TOM DIDN’T KNOW why tonight would be any different. He’d hooked into VR every day since the Capitol Summit. He wasn’t sure why it mattered so much, this hope of finding her. He knew he’d destroyed whatever he had had with Medusa, and even if he hadn’t … if he hadn’t … that pretty Chinese girl he’d built up in his imagination didn’t exist. And she knew the guy she’d met over the internet didn’t really exist, either. What could have prepared her for the person he turned out to be? Nothing in their conversations, in their battles, in those moments when they smiled at each other over their bared swords, could’ve readied her for the truth about him: that he was someone who could do something so vicious, so personal, so cruel, just to win against her.
It bothered Tom to think about it, so he tried not to. And maybe he would’ve been a better person if he’d just left her alone after what happened. But whenever he closed his eyes, he still saw her flying, fighting with ferocious genius. He still remembered that kiss.
So he still returned to the internet. He hooked in straight from his bunk. Maybe it was reckless overconfidence, but he couldn’t bring himself to fear much of anything after the events of Capitol Summit. General Marsh had called him up to his office to congratulate him again. Members of CamCo suddenly waved to him in the corridors, and upper-level Alexanders had all started talking to him like he’d been inducted into some club he didn’t even know about. Lieutenant Blackburn was careful never to bother him in class, not even for demonstrations. He’d taken instead to watching Tom from across the mess hall, across the lobby, but still never breathing a word to his face.
So Tom lay on his bed and checked their message board, then he visited their simulations. Siegfried and Brunhilde’s stone castle stood empty, no queen of Iceland waiting, sword in hand. No luck in the old RPG of the Egyptian queen and the ogre, either. Prepared for disappointment, he hooked into the Renaissance England simulation, and found himself snapping into character.
He was facing her again.
She stood by a throne at the head of the English royal court, her back to him, simulated courtiers milling about on all sides. Tom stood before her, tension making his every muscle clench. He glanced down at his character, and the simulation informed him he was Robert Devereux, the Earl of Essex. When Medusa turned toward him, he was greeted not by the pretty redheaded princess, but the aged face of what the program informed him was The sixty-seven-year-old Queen Elizabeth I. Her lips curled into a thin, downward twist and her cold eyes glittered like polished onyx, black and hard.
Tom closed his own eyes, the information spinning in his head.
The young Earl of Essex flattered and flirted with the much older Queen Elizabeth. He took advantage of her affection and betrayed her. As he began to fall from favor, he fought her guards and charged desperately into her chamber. He burst inside before she’d been made up for the day, and beheld her aged face, her white hair without a wig. All pretense of flirtation between them shattered in one instant. Shortly after, she ordered him beheaded.
She must’ve edited it. It was too pointed. Tom opened his eyes again and faced her unflinchingly. “I need to talk to you.”
“What could you possibly have to say to me?” Her voice was cold.

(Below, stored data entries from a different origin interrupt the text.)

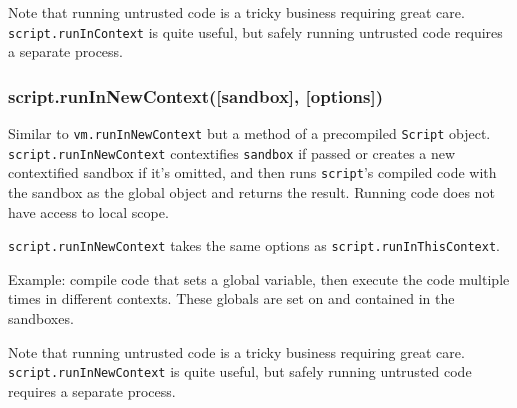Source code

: Note that running untrusted code is a tricky business requiring great
care. \texttt{script.runInContext} is quite useful, but safely running
untrusted code requires a separate process.

\subsubsection{script.runInNewContext({[}sandbox{]},
{[}options{]})}\label{script.runinnewcontextsandbox-options}

Similar to \texttt{vm.runInNewContext} but a method of a precompiled
\texttt{Script} object. \texttt{script.runInNewContext} contextifies
\texttt{sandbox} if passed or creates a new contextified sandbox if it's
omitted, and then runs \texttt{script}'s compiled code with the sandbox
as the global object and returns the result. Running code does not have
access to local scope.

\texttt{script.runInNewContext} takes the same options as
\texttt{script.runInThisContext}.

Example: compile code that sets a global variable, then execute the code
multiple times in different contexts. These globals are set on and
contained in the sandboxes.

\begin{Shaded}
\begin{Highlighting}[]
 \NormalTok{(}\NormalTok{);}
 \NormalTok{(}\NormalTok{);}

 

  \NormalTok{(}\NormalTok{);}

\NormalTok{(} 
\NormalTok{\});}

\NormalTok{(}

\end{Highlighting}
\end{Shaded}

Note that running untrusted code is a tricky business requiring great
care. \texttt{script.runInNewContext} is quite useful, but safely
running untrusted code requires a separate process.
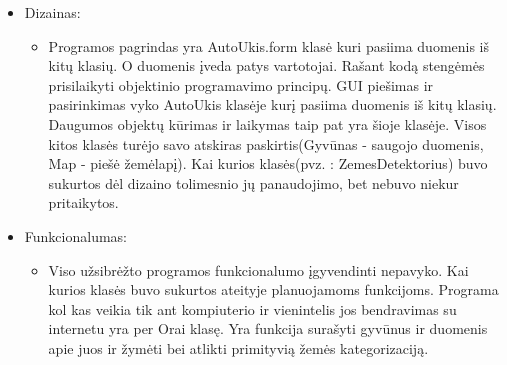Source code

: \documentclass[oneside]{VUMIFPSkursinis}
\begin{document}
	\begin{itemize}
		\item Dizainas: 
		\begin{itemize}
			\item Programos pagrindas yra AutoUkis.form klasė kuri pasiima duomenis iš kitų klasių. O duomenis įveda patys vartotojai. Rašant kodą stengėmės prisilaikyti objektinio programavimo principų. GUI piešimas ir pasirinkimas vyko AutoUkis klasėje kurį pasiima duomenis iš kitų klasių. Daugumos objektų kūrimas ir laikymas taip pat yra šioje klasėje. Visos kitos klasės turėjo savo atskiras paskirtis(Gyvūnas - saugojo duomenis, Map - piešė žemėlapį). Kai kurios klasės(pvz. : ZemesDetektorius) buvo sukurtos dėl dizaino tolimesnio jų panaudojimo, bet nebuvo niekur pritaikytos.
		\end{itemize}
		\item Funkcionalumas:
		\begin{itemize}
		\item Viso užsibrėžto programos funkcionalumo įgyvendinti nepavyko. Kai kurios klasės buvo sukurtos ateityje planuojamoms funkcijoms. Programa kol kas veikia tik ant kompiuterio ir vienintelis jos bendravimas su internetu yra per Orai klasę. Yra funkcija surašyti gyvūnus ir duomenis apie juos ir žymėti bei atlikti primityvią žemės kategorizaciją.
		\end{itemize}	
	\end{itemize}
 
\end{document}
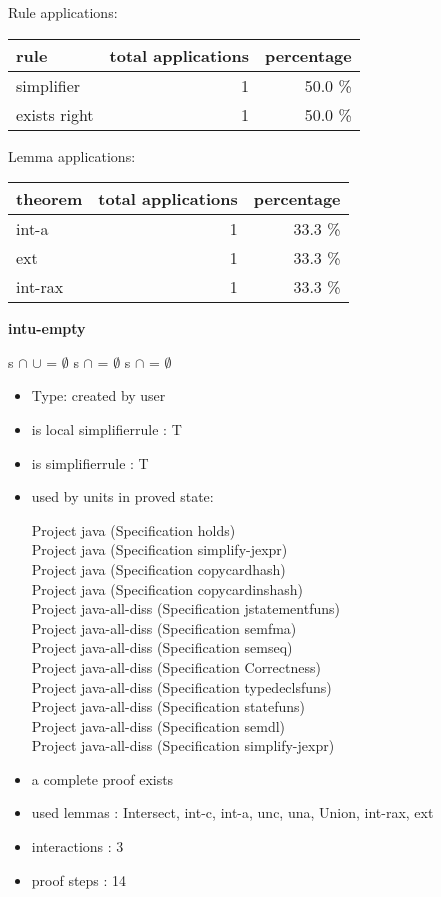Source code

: \documentclass[a4paper]{article}
\begin{document}
Rule applications:

\begin{supertabular}{l|r|r}
rule	        & total applications & percentage \\ \hline
simplifier & 1 & 50.0 \% \\
exists right & 1 & 50.0 \% \\

\end{supertabular}

Lemma applications:

\begin{supertabular}{l|r|r}
theorem	        & total applications & percentage \\ \hline
int-a & 1 & 33.3 \% \\
ext & 1 & 33.3 \% \\
int-rax & 1 & 33.3 \% \\

\end{supertabular}
\pagebreak

{\LARGE\bf intu-empty}\label{lemma-intu-empty}

\medskip

 \Fol s $\cap$  $\cup$  = $\emptyset$ \Equiv s $\cap$  = $\emptyset$ \And s $\cap$  = $\emptyset$

\begin{itemize}

\item Type: created by user

\item is local simplifierrule : T
\item is simplifierrule : T
\item used by units in proved state:

Project java (Specification holds) \\
Project java (Specification simplify-jexpr) \\
Project java (Specification copycardhash) \\
Project java (Specification copycardinshash) \\
Project java-all-diss (Specification jstatementfuns) \\
Project java-all-diss (Specification semfma) \\
Project java-all-diss (Specification semseq) \\
Project java-all-diss (Specification Correctness) \\
Project java-all-diss (Specification typedeclsfuns) \\
Project java-all-diss (Specification statefuns) \\
Project java-all-diss (Specification semdl) \\
Project java-all-diss (Specification simplify-jexpr)
\item       a complete proof exists
\item       used lemmas  : Intersect, int-c, int-a, unc, una, Union, int-rax, ext
\item       interactions : 3
\item       proof steps  : 14
\end{itemize}
\end{document}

He’d prepared for this. He waggled his fingers, accessed an image file from the Spire’s database. His guise as the Earl of Essex vanished, replaced instantly by another: the Tom Raines who had walked into the Spire. The short, skinny kid with terrible acne, flat blond hair, a slouched posture. Tom stood there as that guy, the guy he’d sworn not to show her, and then opened his arms wide to let her see him in all his complete lack of magnificence.
“This is me. Okay?”
“That’s not you.” Medusa waved Elizabeth’s wrinkled hand, and her own appearance morphed. A boy Tom almost didn’t recognize stood in her place.
The boy was him. Tom as he was now. A taller, clear-skinned guy with cold blue eyes, who stood there with a confident posture controlled by a neural processor, whose muscles had been honed during Calisthenics, whose self-assurance radiated from every plane of his face.